First Tea Race, 1850
The First Tea Race from China to England took place in 1850. The first ship to load tea was "the barque Sea Witch, commanded by Captain Reynell of Waterwitch fame."[1]
Astarte, an 1846 brig of 328 tons finished close behind the Oriental, which made a passage from Anjer to West India docks in 97 days. Reindeer, and Countess of Seafield both finished in less than 110 days, John Bunyan arrived in 99 days, from Shanghai.
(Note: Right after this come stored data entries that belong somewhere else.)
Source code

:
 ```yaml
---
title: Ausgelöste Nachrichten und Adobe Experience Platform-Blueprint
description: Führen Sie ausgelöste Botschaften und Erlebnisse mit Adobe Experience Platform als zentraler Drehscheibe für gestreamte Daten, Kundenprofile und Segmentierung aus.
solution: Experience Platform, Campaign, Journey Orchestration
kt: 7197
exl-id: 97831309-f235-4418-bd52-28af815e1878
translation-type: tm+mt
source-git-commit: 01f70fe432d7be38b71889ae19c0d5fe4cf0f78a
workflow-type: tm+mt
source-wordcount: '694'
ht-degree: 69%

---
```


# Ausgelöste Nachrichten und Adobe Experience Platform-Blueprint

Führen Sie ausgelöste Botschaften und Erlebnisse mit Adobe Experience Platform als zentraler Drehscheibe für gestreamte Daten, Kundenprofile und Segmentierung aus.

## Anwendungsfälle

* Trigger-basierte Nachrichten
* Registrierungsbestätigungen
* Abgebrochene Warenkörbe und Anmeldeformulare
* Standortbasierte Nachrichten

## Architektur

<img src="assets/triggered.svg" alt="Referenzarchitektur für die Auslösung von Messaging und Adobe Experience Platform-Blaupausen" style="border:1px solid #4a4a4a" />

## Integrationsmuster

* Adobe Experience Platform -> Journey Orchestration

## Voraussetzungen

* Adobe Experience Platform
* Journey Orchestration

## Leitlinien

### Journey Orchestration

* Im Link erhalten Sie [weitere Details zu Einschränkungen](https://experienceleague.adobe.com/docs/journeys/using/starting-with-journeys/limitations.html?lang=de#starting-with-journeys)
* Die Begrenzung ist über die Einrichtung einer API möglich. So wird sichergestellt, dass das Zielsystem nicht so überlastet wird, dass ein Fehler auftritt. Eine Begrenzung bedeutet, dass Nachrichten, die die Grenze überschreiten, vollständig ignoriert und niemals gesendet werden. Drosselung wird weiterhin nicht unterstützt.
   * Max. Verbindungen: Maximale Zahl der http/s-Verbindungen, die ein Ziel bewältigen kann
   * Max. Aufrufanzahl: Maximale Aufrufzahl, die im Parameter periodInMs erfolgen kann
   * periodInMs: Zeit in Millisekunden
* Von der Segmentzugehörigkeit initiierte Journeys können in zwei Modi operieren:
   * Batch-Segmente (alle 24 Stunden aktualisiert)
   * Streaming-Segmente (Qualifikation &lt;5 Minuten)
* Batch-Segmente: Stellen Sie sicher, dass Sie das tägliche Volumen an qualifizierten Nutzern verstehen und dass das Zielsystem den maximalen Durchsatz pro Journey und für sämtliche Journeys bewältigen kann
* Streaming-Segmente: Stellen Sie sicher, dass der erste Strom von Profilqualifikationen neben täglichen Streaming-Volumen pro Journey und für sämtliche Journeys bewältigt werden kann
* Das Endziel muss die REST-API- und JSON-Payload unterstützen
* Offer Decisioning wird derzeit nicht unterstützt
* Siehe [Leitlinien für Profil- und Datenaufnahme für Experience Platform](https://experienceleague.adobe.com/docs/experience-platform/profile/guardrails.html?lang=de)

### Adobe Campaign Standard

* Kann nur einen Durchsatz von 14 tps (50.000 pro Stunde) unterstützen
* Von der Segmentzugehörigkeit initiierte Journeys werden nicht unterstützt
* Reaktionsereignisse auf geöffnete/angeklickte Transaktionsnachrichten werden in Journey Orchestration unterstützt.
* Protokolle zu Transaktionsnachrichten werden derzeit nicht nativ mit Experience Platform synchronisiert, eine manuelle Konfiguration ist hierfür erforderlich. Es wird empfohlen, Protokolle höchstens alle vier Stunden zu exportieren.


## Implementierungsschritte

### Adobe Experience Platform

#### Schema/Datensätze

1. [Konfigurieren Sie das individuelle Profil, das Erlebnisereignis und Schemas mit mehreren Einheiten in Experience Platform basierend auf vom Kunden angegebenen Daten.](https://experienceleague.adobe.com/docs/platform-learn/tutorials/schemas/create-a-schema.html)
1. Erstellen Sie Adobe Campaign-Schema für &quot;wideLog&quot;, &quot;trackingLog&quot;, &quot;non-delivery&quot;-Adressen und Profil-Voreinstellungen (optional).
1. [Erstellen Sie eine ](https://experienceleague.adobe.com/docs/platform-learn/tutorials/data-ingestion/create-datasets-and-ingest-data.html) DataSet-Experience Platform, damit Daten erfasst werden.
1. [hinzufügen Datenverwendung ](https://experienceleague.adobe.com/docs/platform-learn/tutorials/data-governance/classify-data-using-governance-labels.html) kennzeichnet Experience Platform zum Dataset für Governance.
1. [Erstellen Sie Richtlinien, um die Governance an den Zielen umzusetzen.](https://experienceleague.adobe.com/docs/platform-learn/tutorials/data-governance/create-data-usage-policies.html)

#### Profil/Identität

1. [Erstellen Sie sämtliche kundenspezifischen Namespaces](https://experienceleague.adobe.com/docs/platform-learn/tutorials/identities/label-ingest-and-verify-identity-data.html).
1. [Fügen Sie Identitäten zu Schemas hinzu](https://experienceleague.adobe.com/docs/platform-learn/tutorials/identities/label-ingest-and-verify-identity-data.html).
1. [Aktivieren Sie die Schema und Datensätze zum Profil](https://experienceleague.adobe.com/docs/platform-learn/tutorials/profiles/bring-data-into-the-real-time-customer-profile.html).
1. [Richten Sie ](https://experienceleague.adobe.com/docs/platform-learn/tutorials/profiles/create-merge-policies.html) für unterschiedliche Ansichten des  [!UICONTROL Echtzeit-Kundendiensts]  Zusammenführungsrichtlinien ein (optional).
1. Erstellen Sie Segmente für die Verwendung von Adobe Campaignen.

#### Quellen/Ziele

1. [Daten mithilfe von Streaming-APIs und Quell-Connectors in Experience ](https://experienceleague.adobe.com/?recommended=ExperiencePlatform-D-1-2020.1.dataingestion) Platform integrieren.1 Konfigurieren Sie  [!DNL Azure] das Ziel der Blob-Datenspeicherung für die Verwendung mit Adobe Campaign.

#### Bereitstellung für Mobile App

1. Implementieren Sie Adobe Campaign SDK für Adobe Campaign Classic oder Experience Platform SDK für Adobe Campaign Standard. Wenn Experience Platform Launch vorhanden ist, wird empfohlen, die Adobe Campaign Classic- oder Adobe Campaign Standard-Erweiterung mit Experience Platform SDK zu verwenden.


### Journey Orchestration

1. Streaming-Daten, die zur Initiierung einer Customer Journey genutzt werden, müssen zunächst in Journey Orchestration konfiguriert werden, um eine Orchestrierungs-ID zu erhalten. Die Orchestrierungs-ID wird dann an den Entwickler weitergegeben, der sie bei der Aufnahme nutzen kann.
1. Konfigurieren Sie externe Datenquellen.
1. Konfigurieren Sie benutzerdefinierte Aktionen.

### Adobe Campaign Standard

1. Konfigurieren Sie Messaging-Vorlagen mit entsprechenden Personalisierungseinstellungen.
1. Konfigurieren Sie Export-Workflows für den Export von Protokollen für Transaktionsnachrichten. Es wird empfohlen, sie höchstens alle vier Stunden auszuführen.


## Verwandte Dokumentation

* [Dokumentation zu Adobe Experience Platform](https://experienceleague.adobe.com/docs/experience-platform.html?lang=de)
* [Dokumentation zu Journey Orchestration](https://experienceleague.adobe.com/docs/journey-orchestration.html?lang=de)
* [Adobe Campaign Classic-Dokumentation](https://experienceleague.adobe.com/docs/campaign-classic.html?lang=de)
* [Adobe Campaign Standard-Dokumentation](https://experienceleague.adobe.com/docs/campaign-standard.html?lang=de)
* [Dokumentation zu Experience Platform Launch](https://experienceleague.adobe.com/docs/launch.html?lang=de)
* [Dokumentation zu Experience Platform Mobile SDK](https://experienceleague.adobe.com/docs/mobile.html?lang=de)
“This the first of the international tea races, over-shadowed every other event in China in 1850. I do not think either the Sea Witch or the Astarte returned to the opium trade; at the end of the sixties Taylor & Co sold the Sea Witch to Captain R. Mc Cully, who took her into the South American trade.”[1]
References
- 1 2 3 Lubbock, Basil (1933). The Opium Clippers. Boston, MA: Charles E. Lauriat Co. pp. 322–323, 384.